What the exercise asks: What lines of the data hold the string "github"? Copy them all.

Dataset entries:
##########

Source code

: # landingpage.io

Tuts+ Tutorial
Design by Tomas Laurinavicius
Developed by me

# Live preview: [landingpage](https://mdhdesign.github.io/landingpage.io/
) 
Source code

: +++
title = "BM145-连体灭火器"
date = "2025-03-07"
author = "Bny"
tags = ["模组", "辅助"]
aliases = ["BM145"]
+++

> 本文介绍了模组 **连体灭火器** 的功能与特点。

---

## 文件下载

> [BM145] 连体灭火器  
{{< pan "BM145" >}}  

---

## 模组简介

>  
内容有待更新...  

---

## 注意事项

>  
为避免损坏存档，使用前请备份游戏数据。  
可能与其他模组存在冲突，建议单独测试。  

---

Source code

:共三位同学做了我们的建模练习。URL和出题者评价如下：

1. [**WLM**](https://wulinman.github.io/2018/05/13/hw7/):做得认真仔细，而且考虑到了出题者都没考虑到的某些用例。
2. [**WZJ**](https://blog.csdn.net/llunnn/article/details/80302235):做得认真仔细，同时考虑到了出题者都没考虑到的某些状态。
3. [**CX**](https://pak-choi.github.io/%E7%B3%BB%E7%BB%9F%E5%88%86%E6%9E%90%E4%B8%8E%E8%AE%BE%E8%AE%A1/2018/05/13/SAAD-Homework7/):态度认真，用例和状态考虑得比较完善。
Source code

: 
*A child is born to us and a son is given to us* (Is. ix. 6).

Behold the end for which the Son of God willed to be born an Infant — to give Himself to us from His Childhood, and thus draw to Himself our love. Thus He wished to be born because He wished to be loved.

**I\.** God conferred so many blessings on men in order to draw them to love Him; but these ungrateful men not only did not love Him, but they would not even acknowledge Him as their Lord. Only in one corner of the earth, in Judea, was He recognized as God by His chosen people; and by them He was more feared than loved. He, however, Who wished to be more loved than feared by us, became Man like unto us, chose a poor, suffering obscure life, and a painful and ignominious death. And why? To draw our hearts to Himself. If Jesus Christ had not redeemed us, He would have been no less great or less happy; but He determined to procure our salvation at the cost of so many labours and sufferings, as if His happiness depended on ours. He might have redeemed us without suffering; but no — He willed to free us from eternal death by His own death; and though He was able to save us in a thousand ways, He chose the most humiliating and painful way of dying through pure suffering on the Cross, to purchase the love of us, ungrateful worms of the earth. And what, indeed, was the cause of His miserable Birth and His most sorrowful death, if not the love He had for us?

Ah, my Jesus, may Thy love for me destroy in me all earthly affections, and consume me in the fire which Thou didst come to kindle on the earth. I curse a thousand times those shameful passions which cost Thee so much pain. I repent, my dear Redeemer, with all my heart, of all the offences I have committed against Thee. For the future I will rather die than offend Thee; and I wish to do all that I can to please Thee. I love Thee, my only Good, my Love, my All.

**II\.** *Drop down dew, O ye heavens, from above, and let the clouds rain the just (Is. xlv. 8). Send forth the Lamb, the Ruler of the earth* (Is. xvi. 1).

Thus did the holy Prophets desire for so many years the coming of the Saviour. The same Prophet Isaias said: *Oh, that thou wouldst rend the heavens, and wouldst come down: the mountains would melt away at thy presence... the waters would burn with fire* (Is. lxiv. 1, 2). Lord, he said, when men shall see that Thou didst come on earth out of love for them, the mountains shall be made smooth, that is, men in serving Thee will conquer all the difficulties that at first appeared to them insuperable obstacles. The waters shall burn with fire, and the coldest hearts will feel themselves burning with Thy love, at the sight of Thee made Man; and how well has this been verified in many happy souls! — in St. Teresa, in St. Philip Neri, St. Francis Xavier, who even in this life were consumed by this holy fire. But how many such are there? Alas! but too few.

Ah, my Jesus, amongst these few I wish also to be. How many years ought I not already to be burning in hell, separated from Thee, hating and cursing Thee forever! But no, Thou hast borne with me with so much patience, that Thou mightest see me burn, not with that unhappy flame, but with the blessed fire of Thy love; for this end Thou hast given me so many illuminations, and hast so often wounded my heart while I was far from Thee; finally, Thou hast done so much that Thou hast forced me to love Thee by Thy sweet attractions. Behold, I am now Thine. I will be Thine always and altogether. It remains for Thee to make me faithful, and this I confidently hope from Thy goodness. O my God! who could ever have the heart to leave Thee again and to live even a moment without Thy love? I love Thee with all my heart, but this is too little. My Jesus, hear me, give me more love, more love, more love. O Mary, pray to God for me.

##########

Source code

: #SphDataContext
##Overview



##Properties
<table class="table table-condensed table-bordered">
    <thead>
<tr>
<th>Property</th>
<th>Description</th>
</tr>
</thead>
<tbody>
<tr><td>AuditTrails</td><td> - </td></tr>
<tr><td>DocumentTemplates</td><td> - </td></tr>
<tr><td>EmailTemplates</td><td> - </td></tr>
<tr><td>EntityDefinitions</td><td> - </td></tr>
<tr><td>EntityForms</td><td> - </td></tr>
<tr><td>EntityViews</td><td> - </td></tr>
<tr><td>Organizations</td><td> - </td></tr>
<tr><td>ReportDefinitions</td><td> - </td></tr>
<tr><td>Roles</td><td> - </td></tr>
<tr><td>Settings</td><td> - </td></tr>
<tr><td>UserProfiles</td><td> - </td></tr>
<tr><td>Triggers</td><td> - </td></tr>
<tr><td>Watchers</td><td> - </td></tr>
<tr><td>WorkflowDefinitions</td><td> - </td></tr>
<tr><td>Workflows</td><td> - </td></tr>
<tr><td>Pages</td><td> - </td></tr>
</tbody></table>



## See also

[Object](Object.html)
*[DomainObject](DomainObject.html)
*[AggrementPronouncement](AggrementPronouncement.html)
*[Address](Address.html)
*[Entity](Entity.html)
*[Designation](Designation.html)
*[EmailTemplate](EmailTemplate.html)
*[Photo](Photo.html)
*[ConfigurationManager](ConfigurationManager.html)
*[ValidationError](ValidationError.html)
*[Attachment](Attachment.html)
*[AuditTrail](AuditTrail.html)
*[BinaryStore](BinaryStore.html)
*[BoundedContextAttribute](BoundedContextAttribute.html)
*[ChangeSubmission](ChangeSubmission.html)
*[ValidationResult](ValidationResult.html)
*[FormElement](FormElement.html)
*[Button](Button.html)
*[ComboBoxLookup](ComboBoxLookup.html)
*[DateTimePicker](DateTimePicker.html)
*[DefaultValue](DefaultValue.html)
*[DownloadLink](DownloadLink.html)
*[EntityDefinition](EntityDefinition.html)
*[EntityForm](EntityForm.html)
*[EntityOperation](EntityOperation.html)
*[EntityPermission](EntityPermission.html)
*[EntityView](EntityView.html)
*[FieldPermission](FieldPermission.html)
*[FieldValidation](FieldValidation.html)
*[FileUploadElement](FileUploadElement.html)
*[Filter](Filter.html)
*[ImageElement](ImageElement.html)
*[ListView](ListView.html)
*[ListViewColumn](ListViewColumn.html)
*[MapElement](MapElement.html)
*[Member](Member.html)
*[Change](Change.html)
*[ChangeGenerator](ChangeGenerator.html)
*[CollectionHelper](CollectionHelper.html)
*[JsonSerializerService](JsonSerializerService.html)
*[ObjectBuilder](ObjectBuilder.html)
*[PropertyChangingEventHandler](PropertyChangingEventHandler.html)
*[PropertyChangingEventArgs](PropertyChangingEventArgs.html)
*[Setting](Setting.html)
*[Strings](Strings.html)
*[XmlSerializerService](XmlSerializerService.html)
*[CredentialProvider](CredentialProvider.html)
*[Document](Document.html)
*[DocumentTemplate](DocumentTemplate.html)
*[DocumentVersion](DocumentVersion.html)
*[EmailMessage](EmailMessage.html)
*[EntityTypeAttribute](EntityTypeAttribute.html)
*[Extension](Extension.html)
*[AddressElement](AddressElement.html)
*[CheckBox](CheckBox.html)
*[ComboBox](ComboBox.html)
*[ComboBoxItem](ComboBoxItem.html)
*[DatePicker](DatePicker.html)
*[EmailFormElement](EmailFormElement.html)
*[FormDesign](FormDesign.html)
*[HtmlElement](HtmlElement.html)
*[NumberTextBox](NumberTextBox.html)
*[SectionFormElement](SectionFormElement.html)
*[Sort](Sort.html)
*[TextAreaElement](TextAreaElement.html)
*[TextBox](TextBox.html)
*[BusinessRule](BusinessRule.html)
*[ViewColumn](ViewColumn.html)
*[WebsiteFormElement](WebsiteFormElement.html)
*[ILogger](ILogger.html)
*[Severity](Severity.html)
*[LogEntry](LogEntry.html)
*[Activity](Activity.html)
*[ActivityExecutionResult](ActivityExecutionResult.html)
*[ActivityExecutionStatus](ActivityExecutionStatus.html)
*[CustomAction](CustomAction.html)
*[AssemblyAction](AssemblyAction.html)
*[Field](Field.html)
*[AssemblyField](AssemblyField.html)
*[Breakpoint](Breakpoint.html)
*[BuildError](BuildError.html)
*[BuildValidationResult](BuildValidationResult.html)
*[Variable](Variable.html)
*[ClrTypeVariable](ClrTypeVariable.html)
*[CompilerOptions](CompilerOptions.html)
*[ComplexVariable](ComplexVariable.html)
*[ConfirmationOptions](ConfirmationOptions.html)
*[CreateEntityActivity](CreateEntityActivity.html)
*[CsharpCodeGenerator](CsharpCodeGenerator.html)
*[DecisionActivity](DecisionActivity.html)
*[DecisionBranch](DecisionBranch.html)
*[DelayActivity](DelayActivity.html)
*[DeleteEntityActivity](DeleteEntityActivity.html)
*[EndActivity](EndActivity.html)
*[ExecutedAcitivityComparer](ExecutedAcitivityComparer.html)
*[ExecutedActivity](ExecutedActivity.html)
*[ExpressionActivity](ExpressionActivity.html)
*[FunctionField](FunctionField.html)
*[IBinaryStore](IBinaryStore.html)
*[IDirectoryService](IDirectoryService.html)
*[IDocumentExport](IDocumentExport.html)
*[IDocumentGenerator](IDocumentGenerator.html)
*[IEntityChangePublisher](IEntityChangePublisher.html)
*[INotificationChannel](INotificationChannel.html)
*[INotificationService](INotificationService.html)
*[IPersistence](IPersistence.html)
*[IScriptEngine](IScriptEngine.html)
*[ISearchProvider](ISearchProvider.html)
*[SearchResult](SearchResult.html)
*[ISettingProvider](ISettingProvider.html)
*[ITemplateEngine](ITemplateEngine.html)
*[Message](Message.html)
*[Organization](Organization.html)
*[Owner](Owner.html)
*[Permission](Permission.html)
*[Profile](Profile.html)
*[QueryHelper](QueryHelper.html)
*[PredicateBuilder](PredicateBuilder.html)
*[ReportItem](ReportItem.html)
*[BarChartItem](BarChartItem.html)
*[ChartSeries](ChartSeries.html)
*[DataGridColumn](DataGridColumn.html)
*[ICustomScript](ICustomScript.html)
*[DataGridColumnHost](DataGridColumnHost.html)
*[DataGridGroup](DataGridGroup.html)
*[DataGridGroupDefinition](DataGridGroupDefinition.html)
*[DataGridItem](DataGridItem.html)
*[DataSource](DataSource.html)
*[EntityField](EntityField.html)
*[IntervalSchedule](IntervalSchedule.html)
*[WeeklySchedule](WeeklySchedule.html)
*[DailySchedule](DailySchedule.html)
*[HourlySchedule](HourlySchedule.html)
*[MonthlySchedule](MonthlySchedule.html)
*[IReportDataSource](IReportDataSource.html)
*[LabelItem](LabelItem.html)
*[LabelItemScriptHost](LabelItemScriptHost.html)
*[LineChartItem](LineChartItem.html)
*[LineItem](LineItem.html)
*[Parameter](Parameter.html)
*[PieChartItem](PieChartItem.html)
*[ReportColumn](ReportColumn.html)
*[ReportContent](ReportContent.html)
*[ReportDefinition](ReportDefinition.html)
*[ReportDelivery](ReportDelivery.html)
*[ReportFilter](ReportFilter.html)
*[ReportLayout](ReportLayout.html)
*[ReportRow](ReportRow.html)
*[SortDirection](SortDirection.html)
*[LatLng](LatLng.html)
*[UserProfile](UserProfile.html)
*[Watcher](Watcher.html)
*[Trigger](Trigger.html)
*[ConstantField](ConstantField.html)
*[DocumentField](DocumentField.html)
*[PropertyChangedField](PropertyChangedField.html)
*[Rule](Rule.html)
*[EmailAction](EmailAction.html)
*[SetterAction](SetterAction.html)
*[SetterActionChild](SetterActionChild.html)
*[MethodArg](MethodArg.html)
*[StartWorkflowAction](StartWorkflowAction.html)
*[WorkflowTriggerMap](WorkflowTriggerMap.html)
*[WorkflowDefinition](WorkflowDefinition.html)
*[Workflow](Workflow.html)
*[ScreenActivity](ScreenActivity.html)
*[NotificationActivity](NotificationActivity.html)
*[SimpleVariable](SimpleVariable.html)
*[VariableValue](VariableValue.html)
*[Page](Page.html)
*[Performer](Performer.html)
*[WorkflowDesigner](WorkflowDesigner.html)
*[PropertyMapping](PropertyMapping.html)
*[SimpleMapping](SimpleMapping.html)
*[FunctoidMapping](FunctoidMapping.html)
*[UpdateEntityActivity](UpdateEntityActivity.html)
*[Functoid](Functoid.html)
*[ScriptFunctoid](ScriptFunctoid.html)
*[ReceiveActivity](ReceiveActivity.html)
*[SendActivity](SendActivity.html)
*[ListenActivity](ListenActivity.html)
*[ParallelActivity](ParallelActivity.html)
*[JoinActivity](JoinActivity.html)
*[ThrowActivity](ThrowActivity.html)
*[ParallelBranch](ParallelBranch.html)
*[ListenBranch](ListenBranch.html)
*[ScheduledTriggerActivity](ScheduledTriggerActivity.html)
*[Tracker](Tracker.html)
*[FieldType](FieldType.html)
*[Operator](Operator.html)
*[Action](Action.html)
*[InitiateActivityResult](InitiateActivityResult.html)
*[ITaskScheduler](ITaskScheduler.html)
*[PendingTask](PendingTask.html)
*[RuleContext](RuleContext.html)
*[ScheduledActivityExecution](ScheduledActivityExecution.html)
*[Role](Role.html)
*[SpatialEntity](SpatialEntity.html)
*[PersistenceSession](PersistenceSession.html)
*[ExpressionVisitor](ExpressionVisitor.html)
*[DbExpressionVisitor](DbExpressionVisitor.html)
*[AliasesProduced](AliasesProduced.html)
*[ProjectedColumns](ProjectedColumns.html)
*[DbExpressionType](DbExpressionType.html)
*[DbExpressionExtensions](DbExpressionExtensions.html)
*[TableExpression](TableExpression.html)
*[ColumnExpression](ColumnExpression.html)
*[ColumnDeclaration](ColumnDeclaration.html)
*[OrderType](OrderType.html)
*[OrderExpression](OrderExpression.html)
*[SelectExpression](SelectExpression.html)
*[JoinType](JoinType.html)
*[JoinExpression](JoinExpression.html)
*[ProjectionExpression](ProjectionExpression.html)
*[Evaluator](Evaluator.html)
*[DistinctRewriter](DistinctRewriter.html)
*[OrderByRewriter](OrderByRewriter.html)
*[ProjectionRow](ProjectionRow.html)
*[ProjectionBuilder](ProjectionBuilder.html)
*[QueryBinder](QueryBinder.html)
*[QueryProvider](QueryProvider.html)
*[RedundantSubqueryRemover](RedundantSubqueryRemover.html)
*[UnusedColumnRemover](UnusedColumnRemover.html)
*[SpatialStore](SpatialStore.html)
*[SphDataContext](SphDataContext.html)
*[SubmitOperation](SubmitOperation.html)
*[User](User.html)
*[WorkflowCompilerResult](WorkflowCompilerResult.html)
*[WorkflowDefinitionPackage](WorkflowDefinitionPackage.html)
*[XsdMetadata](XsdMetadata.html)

##########

Written response:
# Live preview: [landingpage](https://mdhdesign.github.io/landingpage.io/
1. [**WLM**](https://wulinman.github.io/2018/05/13/hw7/):做得认真仔细，而且考虑到了出题者都没考虑到的某些用例。
3. [**CX**](https://pak-choi.github.io/%E7%B3%BB%E7%BB%9F%E5%88%86%E6%9E%90%E4%B8%8E%E8%AE%BE%E8%AE%A1/2018/05/13/SAAD-Homework7/):态度认真，用例和状态考虑得比较完善。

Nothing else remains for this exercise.